(Dataset records)
★ ★ ★ ★ ★

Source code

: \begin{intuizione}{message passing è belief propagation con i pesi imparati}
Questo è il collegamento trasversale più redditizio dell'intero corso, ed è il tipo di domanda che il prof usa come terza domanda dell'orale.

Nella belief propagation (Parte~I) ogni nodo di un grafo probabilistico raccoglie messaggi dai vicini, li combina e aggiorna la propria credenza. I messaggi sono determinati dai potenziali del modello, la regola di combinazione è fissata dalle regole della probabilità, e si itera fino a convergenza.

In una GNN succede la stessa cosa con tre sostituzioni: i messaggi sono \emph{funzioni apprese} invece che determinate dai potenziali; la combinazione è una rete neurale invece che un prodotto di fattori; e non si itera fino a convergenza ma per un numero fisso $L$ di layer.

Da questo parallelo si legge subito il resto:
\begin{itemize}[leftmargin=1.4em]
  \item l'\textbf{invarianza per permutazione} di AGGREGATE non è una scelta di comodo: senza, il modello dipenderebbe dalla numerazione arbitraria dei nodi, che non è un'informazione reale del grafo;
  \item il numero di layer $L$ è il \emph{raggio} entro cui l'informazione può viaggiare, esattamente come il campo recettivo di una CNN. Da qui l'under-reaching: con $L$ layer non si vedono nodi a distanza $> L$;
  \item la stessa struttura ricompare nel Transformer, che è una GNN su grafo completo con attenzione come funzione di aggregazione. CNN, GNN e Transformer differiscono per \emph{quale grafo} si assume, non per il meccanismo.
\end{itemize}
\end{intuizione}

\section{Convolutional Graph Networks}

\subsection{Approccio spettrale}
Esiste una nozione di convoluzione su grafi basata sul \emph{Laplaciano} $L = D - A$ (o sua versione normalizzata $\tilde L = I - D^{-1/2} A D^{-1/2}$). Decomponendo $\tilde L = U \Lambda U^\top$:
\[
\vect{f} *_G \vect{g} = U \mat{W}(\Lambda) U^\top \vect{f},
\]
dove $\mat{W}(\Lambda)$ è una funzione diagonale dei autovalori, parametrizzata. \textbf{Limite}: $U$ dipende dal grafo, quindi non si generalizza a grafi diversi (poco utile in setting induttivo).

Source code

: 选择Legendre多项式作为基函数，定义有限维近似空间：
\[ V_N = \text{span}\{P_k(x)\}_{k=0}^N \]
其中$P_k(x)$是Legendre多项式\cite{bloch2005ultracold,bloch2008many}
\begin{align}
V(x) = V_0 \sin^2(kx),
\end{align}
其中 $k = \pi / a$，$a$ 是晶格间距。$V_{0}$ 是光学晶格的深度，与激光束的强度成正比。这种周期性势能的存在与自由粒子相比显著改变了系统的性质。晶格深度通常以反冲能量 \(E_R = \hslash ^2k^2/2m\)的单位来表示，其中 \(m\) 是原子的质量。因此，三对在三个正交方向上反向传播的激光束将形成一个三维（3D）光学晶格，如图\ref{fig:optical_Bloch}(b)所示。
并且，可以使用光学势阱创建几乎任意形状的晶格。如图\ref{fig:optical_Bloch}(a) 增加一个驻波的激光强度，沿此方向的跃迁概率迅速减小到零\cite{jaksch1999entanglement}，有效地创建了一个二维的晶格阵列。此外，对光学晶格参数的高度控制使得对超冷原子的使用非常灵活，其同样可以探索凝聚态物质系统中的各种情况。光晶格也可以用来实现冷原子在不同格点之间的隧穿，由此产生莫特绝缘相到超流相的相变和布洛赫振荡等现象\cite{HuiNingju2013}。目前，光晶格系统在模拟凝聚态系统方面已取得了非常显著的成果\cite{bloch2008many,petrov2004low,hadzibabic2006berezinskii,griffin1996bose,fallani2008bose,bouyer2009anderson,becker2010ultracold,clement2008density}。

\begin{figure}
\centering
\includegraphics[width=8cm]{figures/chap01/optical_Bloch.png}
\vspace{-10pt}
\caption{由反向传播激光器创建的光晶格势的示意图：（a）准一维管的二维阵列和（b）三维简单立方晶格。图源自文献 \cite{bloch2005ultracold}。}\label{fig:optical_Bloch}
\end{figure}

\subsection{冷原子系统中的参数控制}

★ ★ ★ ★ ★

### TRY IT:
Count the lines in the records above that contain the word "nodi", and give only the number.

### FINAL ANSWER:
2